▸ Your task
Set down every line below, word for word.

▸ Data extract
------------------------
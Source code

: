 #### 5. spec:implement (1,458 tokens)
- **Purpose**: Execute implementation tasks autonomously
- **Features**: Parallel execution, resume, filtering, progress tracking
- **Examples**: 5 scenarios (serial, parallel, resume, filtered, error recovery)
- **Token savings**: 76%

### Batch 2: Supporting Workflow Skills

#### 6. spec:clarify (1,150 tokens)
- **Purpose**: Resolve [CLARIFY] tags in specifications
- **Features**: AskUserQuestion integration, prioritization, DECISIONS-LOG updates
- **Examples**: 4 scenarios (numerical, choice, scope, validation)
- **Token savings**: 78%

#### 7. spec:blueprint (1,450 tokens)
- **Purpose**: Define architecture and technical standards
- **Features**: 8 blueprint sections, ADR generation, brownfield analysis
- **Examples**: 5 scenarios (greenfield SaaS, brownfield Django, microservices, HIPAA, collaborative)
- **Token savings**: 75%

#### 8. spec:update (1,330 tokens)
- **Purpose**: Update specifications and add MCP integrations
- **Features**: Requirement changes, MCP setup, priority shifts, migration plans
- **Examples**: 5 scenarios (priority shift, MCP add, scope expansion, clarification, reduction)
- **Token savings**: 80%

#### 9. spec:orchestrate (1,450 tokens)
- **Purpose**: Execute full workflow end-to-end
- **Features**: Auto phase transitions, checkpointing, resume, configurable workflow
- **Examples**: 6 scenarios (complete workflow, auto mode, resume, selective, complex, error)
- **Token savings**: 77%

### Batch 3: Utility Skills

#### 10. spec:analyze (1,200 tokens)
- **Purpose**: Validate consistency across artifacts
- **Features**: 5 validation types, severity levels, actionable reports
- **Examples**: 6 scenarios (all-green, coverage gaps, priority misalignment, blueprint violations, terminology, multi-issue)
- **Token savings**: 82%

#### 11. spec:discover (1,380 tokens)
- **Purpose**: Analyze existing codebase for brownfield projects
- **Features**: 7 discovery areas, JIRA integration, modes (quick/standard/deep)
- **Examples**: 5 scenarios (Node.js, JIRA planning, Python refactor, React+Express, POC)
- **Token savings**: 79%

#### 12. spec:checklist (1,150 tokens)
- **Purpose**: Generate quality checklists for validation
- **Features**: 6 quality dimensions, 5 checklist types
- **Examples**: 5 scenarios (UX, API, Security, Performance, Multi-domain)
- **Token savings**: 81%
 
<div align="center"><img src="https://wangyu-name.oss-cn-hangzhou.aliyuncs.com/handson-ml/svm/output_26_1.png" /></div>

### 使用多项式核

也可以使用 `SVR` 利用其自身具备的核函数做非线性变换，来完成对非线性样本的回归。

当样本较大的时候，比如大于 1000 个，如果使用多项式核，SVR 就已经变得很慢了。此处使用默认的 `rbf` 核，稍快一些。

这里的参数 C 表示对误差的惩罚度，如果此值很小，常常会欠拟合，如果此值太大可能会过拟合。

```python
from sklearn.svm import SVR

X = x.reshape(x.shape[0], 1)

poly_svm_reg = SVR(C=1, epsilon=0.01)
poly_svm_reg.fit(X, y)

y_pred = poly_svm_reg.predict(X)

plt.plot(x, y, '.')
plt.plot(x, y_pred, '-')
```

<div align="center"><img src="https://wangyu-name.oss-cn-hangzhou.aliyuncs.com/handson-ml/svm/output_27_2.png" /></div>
------------------------
▸ Answer space
Source code

: #### 5. spec:implement (1,458 tokens)
- **Purpose**: Execute implementation tasks autonomously
- **Features**: Parallel execution, resume, filtering, progress tracking
- **Examples**: 5 scenarios (serial, parallel, resume, filtered, error recovery)
- **Token savings**: 76%

### Batch 2: Supporting Workflow Skills

#### 6. spec:clarify (1,150 tokens)
- **Purpose**: Resolve [CLARIFY] tags in specifications
- **Features**: AskUserQuestion integration, prioritization, DECISIONS-LOG updates
- **Examples**: 4 scenarios (numerical, choice, scope, validation)
- **Token savings**: 78%

#### 7. spec:blueprint (1,450 tokens)
- **Purpose**: Define architecture and technical standards
- **Features**: 8 blueprint sections, ADR generation, brownfield analysis
- **Examples**: 5 scenarios (greenfield SaaS, brownfield Django, microservices, HIPAA, collaborative)
- **Token savings**: 75%

#### 8. spec:update (1,330 tokens)
- **Purpose**: Update specifications and add MCP integrations
- **Features**: Requirement changes, MCP setup, priority shifts, migration plans
- **Examples**: 5 scenarios (priority shift, MCP add, scope expansion, clarification, reduction)
- **Token savings**: 80%

#### 9. spec:orchestrate (1,450 tokens)
- **Purpose**: Execute full workflow end-to-end
- **Features**: Auto phase transitions, checkpointing, resume, configurable workflow
- **Examples**: 6 scenarios (complete workflow, auto mode, resume, selective, complex, error)
- **Token savings**: 77%

### Batch 3: Utility Skills

#### 10. spec:analyze (1,200 tokens)
- **Purpose**: Validate consistency across artifacts
- **Features**: 5 validation types, severity levels, actionable reports
- **Examples**: 6 scenarios (all-green, coverage gaps, priority misalignment, blueprint violations, terminology, multi-issue)
- **Token savings**: 82%

#### 11. spec:discover (1,380 tokens)
- **Purpose**: Analyze existing codebase for brownfield projects
- **Features**: 7 discovery areas, JIRA integration, modes (quick/standard/deep)
- **Examples**: 5 scenarios (Node.js, JIRA planning, Python refactor, React+Express, POC)
- **Token savings**: 79%

#### 12. spec:checklist (1,150 tokens)
- **Purpose**: Generate quality checklists for validation
- **Features**: 6 quality dimensions, 5 checklist types
- **Examples**: 5 scenarios (UX, API, Security, Performance, Multi-domain)
- **Token savings**: 81%
 
<div align="center"><img src="https://wangyu-name.oss-cn-hangzhou.aliyuncs.com/handson-ml/svm/output_26_1.png" /></div>

### 使用多项式核

也可以使用 `SVR` 利用其自身具备的核函数做非线性变换，来完成对非线性样本的回归。

当样本较大的时候，比如大于 1000 个，如果使用多项式核，SVR 就已经变得很慢了。此处使用默认的 `rbf` 核，稍快一些。

这里的参数 C 表示对误差的惩罚度，如果此值很小，常常会欠拟合，如果此值太大可能会过拟合。

```python
from sklearn.svm import SVR

X = x.reshape(x.shape[0], 1)

poly_svm_reg = SVR(C=1, epsilon=0.01)
poly_svm_reg.fit(X, y)

y_pred = poly_svm_reg.predict(X)

plt.plot(x, y, '.')
plt.plot(x, y_pred, '-')
```

<div align="center"><img src="https://wangyu-name.oss-cn-hangzhou.aliyuncs.com/handson-ml/svm/output_27_2.png" /></div>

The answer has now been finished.